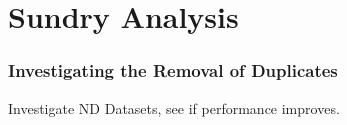 \section{Sundry Analysis} %
\label{sec:sundry_analysis}


\subsubsection{Investigating the Removal of Duplicates} %
\label{ssub:investigating_the_removal_of_duplicates}

Investigate ND Datasets, see if performance improves.

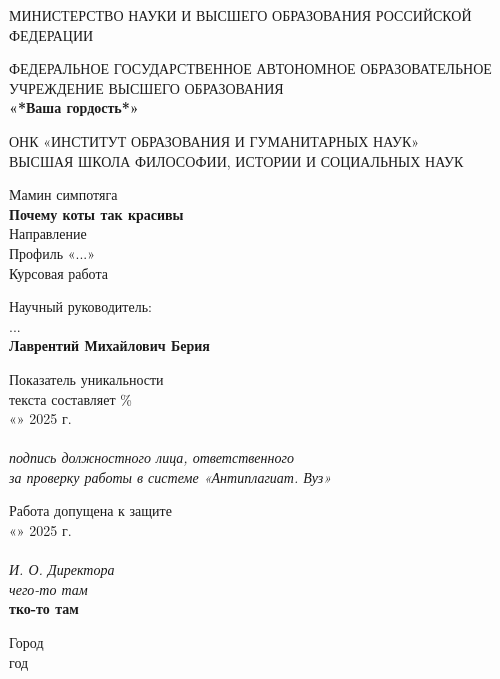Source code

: \begin{titlepage}
	\centering
	\small
	МИНИСТЕРСТВО НАУКИ И ВЫСШЕГО ОБРАЗОВАНИЯ РОССИЙСКОЙ ФЕДЕРАЦИИ
	
	ФЕДЕРАЛЬНОЕ ГОСУДАРСТВЕННОЕ АВТОНОМНОЕ ОБРАЗОВАТЕЛЬНОЕ УЧРЕЖДЕНИЕ ВЫСШЕГО ОБРАЗОВАНИЯ\\
	\textbf{«*Ваша гордость*»}
	
	ОНК «ИНСТИТУТ ОБРАЗОВАНИЯ И ГУМАНИТАРНЫХ НАУК»\\ %
	ВЫСШАЯ ШКОЛА ФИЛОСОФИИ, ИСТОРИИ И СОЦИАЛЬНЫХ НАУК
	
	\vfill
	
	\large
	Мамин симпотяга\\[0.5em]
	\textbf{Почему коты так красивы}\\[0.5em]
	
	\small
	Направление \\
	Профиль «...»\\
	Курсовая работа
	
	\vfill
	\begin{flushright}
	Научный руководитель:\\
	...\\ %
	\textbf{Лаврентий Михайлович Берия}\\[2em]
	\end{flushright}
	
	\begin{flushleft}
	Показатель уникальности \\
	текста составляет \underline{\hspace{2cm}} \%\\[1em]
	«\underline{\hspace{1cm}}» \underline{\hspace{3cm}} 2025 г.\\
	\underline{\hspace{6cm}}\\
	\textit{подпись должностного лица, ответственного \\
		 за проверку работы в системе «Антиплагиат. Вуз»}
	
	\vspace{2em}
	
	Работа допущена к защите\\
	«\underline{\hspace{1cm}}» \underline{\hspace{3cm}} 2025 г.\\
	\underline{\hspace{6cm}}\\
	\textit{И. О. Директора \\
	чего-то там}\\
	\textbf{тко-то там}	
	\vfill
	\end{flushleft}
	Город \\
	год
\end{titlepage}
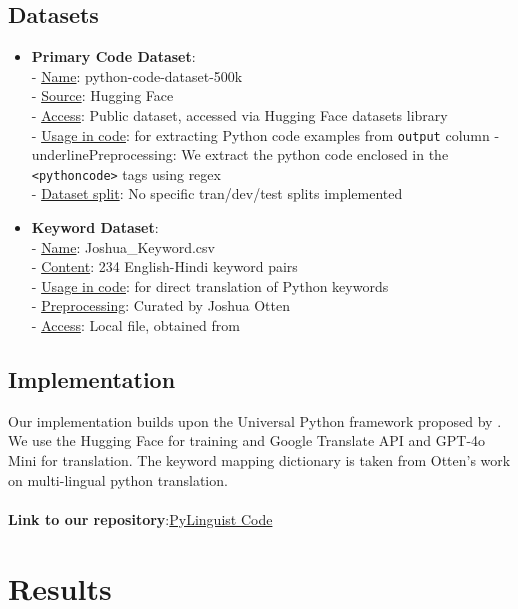 \documentclass[11pt,a4paper]{article}
\begin{document}
\subsection{Datasets}
\begin{itemize}[itemsep=0pt, topsep=0pt]
    \item \textbf{Primary Code Dataset}:\\ 
    - \underline{Name}: python-code-dataset-500k\\
    - \underline{Source}: Hugging Face \cite{jtatman2021python}\\
    - \underline{Access}: Public dataset, accessed via Hugging Face datasets library\\
    - \underline{Usage in code}: for extracting Python code examples from \texttt{output} column
    - underline{Preprocessing}: We extract the python code enclosed in the \texttt{<pythoncode>} tags using regex\\ 
    - \underline{Dataset split}: No specific tran/dev/test splits implemented
    \item \textbf{Keyword Dataset}:\\
    - \underline{Name}: Joshua\_Keyword.csv\\
    - \underline{Content}: 234 English-Hindi keyword pairs\\
    - \underline{Usage in code}: for direct translation of Python keywords\\
    - \underline{Preprocessing}: Curated by Joshua Otten \cite{otten-etal-23-unipy}\\
    - \underline{Access}: Local file, obtained from \cite{otten2023unipy}
\end{itemize}

\subsection{Implementation} 
Our implementation builds upon the Universal Python framework proposed by \cite{otten2023unipy}. We use the Hugging Face \cite{jtatman2021python} for training and Google Translate API \cite{googletranslateapi} and GPT-4o Mini \cite{gpt4omini} for translation. The keyword mapping dictionary is taken from Otten's work \cite{otten-etal-23-unipy} on multi-lingual python translation.\\ \\ 
\textbf{Link to our repository}:\href{https://github.com/StringAna/PyLinguist/blob/main/code_trials/Project.ipynb}{PyLinguist Code}

\section{Results}
\end{document}
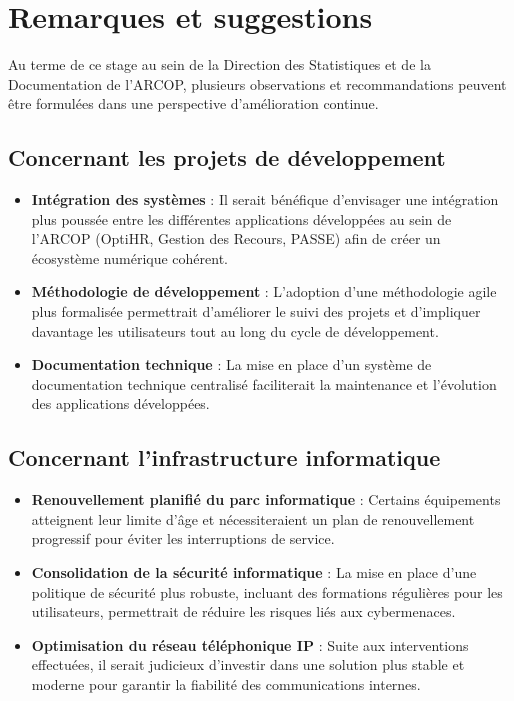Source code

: \section{Remarques et suggestions}

Au terme de ce stage au sein de la Direction des Statistiques et de la Documentation de l'ARCOP, plusieurs observations et recommandations peuvent être formulées dans une perspective d'amélioration continue.

\subsection{Concernant les projets de développement}

\begin{itemize}
    \item \textbf{Intégration des systèmes} : Il serait bénéfique d'envisager une intégration plus poussée entre les différentes applications développées au sein de l'ARCOP (OptiHR, Gestion des Recours, PASSE) afin de créer un écosystème numérique cohérent.
    
    \item \textbf{Méthodologie de développement} : L'adoption d'une méthodologie agile plus formalisée permettrait d'améliorer le suivi des projets et d'impliquer davantage les utilisateurs tout au long du cycle de développement.
    
    \item \textbf{Documentation technique} : La mise en place d'un système de documentation technique centralisé faciliterait la maintenance et l'évolution des applications développées.
\end{itemize}

\subsection{Concernant l'infrastructure informatique}

\begin{itemize}
    \item \textbf{Renouvellement planifié du parc informatique} : Certains équipements atteignent leur limite d'âge et nécessiteraient un plan de renouvellement progressif pour éviter les interruptions de service.
    
    \item \textbf{Consolidation de la sécurité informatique} : La mise en place d'une politique de sécurité plus robuste, incluant des formations régulières pour les utilisateurs, permettrait de réduire les risques liés aux cybermenaces.
    
    \item \textbf{Optimisation du réseau téléphonique IP} : Suite aux interventions effectuées, il serait judicieux d'investir dans une solution plus stable et moderne pour garantir la fiabilité des communications internes.
\end{itemize}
·····
* About this task
Any picture in the listing above gets left out; output the rest exactly.

* Output
 \section{Sundry Analysis} %
\label{sec:sundry_analysis}


\subsubsection{Investigating the Removal of Duplicates} %
\label{ssub:investigating_the_removal_of_duplicates}

Investigate ND Datasets, see if performance improves.

Source code

: \begin{titlepage}
	\centering
	\small
	МИНИСТЕРСТВО НАУКИ И ВЫСШЕГО ОБРАЗОВАНИЯ РОССИЙСКОЙ ФЕДЕРАЦИИ
	
	ФЕДЕРАЛЬНОЕ ГОСУДАРСТВЕННОЕ АВТОНОМНОЕ ОБРАЗОВАТЕЛЬНОЕ УЧРЕЖДЕНИЕ ВЫСШЕГО ОБРАЗОВАНИЯ\\
	\textbf{«*Ваша гордость*»}
	
	ОНК «ИНСТИТУТ ОБРАЗОВАНИЯ И ГУМАНИТАРНЫХ НАУК»\\ %
	ВЫСШАЯ ШКОЛА ФИЛОСОФИИ, ИСТОРИИ И СОЦИАЛЬНЫХ НАУК
	
	\vfill
	
	\large
	Мамин симпотяга\\[0.5em]
	\textbf{Почему коты так красивы}\\[0.5em]
	
	\small
	Направление \\
	Профиль «...»\\
	Курсовая работа
	
	\vfill
	\begin{flushright}
	Научный руководитель:\\
	...\\ %
	\textbf{Лаврентий Михайлович Берия}\\[2em]
	\end{flushright}
	
	\begin{flushleft}
	Показатель уникальности \\
	текста составляет \underline{\hspace{2cm}} \%\\[1em]
	«\underline{\hspace{1cm}}» \underline{\hspace{3cm}} 2025 г.\\
	\underline{\hspace{6cm}}\\
	\textit{подпись должностного лица, ответственного \\
		 за проверку работы в системе «Антиплагиат. Вуз»}
	
	\vspace{2em}
	
	Работа допущена к защите\\
	«\underline{\hspace{1cm}}» \underline{\hspace{3cm}} 2025 г.\\
	\underline{\hspace{6cm}}\\
	\textit{И. О. Директора \\
	чего-то там}\\
	\textbf{тко-то там}	
	\vfill
	\end{flushleft}
	Город \\
	год
\end{titlepage}
 \documentclass[11pt,a4paper]{article}
\begin{document}
\subsection{Datasets}
\begin{itemize}[itemsep=0pt, topsep=0pt]
    \item \textbf{Primary Code Dataset}:\\ 
    - \underline{Name}: python-code-dataset-500k\\
    - \underline{Source}: Hugging Face \cite{jtatman2021python}\\
    - \underline{Access}: Public dataset, accessed via Hugging Face datasets library\\
    - \underline{Usage in code}: for extracting Python code examples from \texttt{output} column
    - underline{Preprocessing}: We extract the python code enclosed in the \texttt{<pythoncode>} tags using regex\\ 
    - \underline{Dataset split}: No specific tran/dev/test splits implemented
    \item \textbf{Keyword Dataset}:\\
    - \underline{Name}: Joshua\_Keyword.csv\\
    - \underline{Content}: 234 English-Hindi keyword pairs\\
    - \underline{Usage in code}: for direct translation of Python keywords\\
    - \underline{Preprocessing}: Curated by Joshua Otten \cite{otten-etal-23-unipy}\\
    - \underline{Access}: Local file, obtained from \cite{otten2023unipy}
\end{itemize}

\subsection{Implementation} 
Our implementation builds upon the Universal Python framework proposed by \cite{otten2023unipy}. We use the Hugging Face \cite{jtatman2021python} for training and Google Translate API \cite{googletranslateapi} and GPT-4o Mini \cite{gpt4omini} for translation. The keyword mapping dictionary is taken from Otten's work \cite{otten-etal-23-unipy} on multi-lingual python translation.\\ \\ 
\textbf{Link to our repository}:\href{https://github.com/StringAna/PyLinguist/blob/main/code_trials/Project.ipynb}{PyLinguist Code}

\section{Results}
\end{document}
Source code

: \section{Remarques et suggestions}

Au terme de ce stage au sein de la Direction des Statistiques et de la Documentation de l'ARCOP, plusieurs observations et recommandations peuvent être formulées dans une perspective d'amélioration continue.

\subsection{Concernant les projets de développement}

\begin{itemize}
    \item \textbf{Intégration des systèmes} : Il serait bénéfique d'envisager une intégration plus poussée entre les différentes applications développées au sein de l'ARCOP (OptiHR, Gestion des Recours, PASSE) afin de créer un écosystème numérique cohérent.
    
    \item \textbf{Méthodologie de développement} : L'adoption d'une méthodologie agile plus formalisée permettrait d'améliorer le suivi des projets et d'impliquer davantage les utilisateurs tout au long du cycle de développement.
    
    \item \textbf{Documentation technique} : La mise en place d'un système de documentation technique centralisé faciliterait la maintenance et l'évolution des applications développées.
\end{itemize}

\subsection{Concernant l'infrastructure informatique}

\begin{itemize}
    \item \textbf{Renouvellement planifié du parc informatique} : Certains équipements atteignent leur limite d'âge et nécessiteraient un plan de renouvellement progressif pour éviter les interruptions de service.
    
    \item \textbf{Consolidation de la sécurité informatique} : La mise en place d'une politique de sécurité plus robuste, incluant des formations régulières pour les utilisateurs, permettrait de réduire les risques liés aux cybermenaces.
    
    \item \textbf{Optimisation du réseau téléphonique IP} : Suite aux interventions effectuées, il serait judicieux d'investir dans une solution plus stable et moderne pour garantir la fiabilité des communications internes.
\end{itemize}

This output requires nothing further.